An Approach to Diagnosability Analysis for Interacting Finite State Systems

Fault isolation is the process of reasoning required to find the cause of a system failure. In a model-based approach, the available information is a model of the system and some observations. Using knowledge of how the system generally behaves, as given in the system model, together with partial observations of the events of the current situation the task is to deduce the failure causing event(s). In our setting, the observable events manifest themselves in a message log. We study post mortem fault isolation for moderately concurrent discrete event systems where the temporal order of logged messages contains little information. To carry out fault isolation one has to study the correlation between observed events and fault events of the system. In general, such study calls for exploration of the state space of the system, which is exponential in the number of system components. Since we are studying a restricted class of all possible systems we may apply aggressive specialized abstraction policies in order to allow fault isolation without ever considering the often intractably large state space of the system.
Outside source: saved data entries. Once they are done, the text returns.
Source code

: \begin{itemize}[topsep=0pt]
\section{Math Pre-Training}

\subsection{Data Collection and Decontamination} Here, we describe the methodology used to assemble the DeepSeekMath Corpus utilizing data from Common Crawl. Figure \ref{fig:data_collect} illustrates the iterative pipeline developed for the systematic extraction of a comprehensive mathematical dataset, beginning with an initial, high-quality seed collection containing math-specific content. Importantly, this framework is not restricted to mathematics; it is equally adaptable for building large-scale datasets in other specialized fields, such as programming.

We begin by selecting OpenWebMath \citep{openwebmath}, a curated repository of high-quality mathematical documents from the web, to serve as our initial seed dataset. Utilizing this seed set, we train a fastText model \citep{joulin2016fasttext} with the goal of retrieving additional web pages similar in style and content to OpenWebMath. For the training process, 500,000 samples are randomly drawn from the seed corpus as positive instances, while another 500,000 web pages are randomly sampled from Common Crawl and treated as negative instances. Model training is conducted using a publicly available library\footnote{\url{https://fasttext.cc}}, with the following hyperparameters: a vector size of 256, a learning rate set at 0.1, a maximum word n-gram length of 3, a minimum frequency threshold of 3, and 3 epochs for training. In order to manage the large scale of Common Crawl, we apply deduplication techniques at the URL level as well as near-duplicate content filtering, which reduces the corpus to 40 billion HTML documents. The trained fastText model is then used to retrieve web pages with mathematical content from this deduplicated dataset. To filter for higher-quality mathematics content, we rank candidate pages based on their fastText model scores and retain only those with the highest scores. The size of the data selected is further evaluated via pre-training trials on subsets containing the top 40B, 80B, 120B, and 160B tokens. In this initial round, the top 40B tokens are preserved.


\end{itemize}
In this thesis we describe a mathematical framework as well as a prototype implementation and an experimental evaluation of such abstraction techniques. The method is efficient enough to allow for not only post mortem fault isolation but also design time diagnosability analysis of the system, which can be seen as a non-trivial way of analyzing all possible observations of the system versus the corresponding fault isolation outcome. This work has been supported by VINNOVA’s Competence Center ISIS.